Saturday, June 6, 2009
just when you thought you know something, it isn't the truth. symptoms about my dad and how my mum feels would be otherwise oblivious to me the night time owl. apparently things aren't as bleak as it seems, but the tightening of chest, deep breathing that i experienced while explaining every single question on the 26 pages survey to my mum shows how much i hated to be in the situation, let alone the entire scene. but i guess the resilience i see, i know i have to match up to it. which makes me pity others, who have a father in name, but can't seem to care about them because they have their brains stuck up somewhere less important than real life.
as much as i hate people who don't tell the truth, i find it amusing when people stumble on their own lies and turn around to throw temper as though it's others' fault. and to think that these people made it through the span of their lives simply throws me into a much bigger question about life. and i pity the people associated with these people because of the broken down structure of society's foundation, let alone their own stucture. haha, i still can't stop laughing. not to mention the big words people throw to flaunt their non-existent power, it's simply hilarious. much more hilarious than the clown who lost his red nose. if you can't lie, don't try. if you can't settle a problem, don't act as if you do. if you lost, be at least HALF a man and face it.

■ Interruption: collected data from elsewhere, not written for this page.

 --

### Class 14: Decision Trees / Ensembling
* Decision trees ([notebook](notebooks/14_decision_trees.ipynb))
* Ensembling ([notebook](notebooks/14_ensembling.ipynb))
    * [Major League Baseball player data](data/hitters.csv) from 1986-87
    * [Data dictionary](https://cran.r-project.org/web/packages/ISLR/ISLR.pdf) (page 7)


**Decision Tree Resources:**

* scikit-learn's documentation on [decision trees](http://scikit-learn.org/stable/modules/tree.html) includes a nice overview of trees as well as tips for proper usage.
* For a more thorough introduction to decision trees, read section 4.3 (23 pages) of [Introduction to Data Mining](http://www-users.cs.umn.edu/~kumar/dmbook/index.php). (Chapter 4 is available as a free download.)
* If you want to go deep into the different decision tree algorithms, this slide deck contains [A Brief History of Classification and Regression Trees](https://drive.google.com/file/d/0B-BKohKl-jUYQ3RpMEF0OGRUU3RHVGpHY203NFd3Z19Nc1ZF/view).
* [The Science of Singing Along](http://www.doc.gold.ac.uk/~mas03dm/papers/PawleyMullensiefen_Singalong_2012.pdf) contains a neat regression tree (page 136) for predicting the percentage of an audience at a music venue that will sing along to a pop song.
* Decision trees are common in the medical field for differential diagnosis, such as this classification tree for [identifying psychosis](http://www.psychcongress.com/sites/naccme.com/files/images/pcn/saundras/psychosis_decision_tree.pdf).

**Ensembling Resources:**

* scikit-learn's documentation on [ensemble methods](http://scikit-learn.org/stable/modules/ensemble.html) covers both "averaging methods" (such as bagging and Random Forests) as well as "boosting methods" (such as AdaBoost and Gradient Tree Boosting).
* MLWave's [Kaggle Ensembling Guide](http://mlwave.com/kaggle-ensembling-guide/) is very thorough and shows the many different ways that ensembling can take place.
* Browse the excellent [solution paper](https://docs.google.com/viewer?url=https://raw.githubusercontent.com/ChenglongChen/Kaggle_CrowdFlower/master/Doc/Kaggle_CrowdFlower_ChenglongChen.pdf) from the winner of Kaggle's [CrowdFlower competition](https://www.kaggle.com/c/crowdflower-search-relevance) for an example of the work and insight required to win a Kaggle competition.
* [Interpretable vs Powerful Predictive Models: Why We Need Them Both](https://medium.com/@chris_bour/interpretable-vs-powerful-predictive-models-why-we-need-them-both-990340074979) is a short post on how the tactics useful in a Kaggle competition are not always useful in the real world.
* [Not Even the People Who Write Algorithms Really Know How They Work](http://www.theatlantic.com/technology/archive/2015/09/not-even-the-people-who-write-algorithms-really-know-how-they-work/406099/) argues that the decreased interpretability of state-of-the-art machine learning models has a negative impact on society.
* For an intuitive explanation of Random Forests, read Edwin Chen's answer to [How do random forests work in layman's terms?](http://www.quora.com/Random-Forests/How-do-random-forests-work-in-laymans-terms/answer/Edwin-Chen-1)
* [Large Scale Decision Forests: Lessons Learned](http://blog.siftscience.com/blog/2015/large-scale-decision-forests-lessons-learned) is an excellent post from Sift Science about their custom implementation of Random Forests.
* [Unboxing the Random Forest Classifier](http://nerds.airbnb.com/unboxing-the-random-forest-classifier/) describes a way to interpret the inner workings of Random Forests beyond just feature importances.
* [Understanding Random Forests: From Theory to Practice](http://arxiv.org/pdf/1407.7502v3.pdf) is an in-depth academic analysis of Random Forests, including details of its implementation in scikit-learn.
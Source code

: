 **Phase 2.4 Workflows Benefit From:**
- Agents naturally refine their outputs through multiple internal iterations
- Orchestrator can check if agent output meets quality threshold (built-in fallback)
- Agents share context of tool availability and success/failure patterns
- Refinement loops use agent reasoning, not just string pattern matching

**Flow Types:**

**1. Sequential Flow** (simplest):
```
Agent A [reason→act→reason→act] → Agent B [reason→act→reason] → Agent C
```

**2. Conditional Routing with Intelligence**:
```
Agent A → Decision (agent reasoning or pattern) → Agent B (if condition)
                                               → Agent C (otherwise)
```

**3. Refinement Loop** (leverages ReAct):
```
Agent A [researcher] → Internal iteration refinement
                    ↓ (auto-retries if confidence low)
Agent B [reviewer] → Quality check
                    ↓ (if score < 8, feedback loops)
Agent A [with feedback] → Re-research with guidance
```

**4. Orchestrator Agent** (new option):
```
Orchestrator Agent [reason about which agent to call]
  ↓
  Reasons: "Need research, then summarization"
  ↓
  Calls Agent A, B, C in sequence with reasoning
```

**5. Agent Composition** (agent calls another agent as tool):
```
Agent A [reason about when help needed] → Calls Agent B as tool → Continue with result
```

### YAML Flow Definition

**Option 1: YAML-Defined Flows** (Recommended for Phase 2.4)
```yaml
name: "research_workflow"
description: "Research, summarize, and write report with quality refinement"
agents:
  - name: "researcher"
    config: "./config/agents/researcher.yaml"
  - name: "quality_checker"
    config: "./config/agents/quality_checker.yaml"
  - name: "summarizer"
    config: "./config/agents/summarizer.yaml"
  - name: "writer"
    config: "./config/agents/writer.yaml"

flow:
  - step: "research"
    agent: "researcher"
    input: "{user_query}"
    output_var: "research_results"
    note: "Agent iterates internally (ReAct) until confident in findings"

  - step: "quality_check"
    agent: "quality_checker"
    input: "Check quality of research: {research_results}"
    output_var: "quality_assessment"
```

and to the issue which has bugged me for a while, i shall not pen down any names or facts that accociate with it, before i get shot in the head, but i just find that, despite how they try, being this way is just plain telling others that there is a prominent problem. and if that's not grave-digging, nothing else is. i'm not trying to get involved, but i'm saying that to think that such people are within reach, i just wonder if it's really the right place to be in the first place. and seeing how things turn out, being left out or alone once again, i can't do anything about it.